Task goal:
All lines in the records that carry the string "using" are to be shown.

Stored entries

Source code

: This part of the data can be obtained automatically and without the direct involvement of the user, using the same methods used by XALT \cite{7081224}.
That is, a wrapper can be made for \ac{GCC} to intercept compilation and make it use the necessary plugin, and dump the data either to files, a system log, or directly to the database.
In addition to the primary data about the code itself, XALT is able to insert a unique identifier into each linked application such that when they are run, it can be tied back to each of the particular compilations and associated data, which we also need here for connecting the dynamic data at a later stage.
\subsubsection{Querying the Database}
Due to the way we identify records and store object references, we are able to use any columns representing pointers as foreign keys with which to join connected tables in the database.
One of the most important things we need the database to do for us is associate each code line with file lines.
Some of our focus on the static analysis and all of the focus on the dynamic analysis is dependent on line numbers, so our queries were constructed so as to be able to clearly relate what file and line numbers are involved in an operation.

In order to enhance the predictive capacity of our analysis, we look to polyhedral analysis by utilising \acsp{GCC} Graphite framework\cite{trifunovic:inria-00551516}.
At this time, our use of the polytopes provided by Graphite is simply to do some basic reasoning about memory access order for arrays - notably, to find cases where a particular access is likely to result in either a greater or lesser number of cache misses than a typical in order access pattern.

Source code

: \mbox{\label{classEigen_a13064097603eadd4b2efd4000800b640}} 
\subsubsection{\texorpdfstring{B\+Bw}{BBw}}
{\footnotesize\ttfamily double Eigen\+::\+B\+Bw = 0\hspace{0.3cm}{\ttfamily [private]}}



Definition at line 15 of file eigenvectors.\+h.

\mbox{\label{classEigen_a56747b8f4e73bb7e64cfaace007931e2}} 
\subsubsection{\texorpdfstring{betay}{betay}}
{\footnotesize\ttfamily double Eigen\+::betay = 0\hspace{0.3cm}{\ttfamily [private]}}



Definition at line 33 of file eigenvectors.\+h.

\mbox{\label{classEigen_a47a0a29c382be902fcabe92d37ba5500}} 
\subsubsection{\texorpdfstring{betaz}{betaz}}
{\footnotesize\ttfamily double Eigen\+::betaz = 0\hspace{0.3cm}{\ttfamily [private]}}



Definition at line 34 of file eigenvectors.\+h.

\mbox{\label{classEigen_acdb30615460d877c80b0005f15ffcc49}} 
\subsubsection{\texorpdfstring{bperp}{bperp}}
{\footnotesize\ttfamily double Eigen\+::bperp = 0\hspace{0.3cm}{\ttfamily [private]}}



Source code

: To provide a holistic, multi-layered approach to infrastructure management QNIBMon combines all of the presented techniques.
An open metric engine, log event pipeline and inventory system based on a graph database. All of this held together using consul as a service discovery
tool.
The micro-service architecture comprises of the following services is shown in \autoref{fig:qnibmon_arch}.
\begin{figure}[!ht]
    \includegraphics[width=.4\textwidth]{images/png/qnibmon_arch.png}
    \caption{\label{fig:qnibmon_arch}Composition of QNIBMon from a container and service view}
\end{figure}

Solution to this exercise:
: This part of the data can be obtained automatically and without the direct involvement of the user, using the same methods used by XALT \cite{7081224}.
An open metric engine, log event pipeline and inventory system based on a graph database. All of this held together using consul as a service discovery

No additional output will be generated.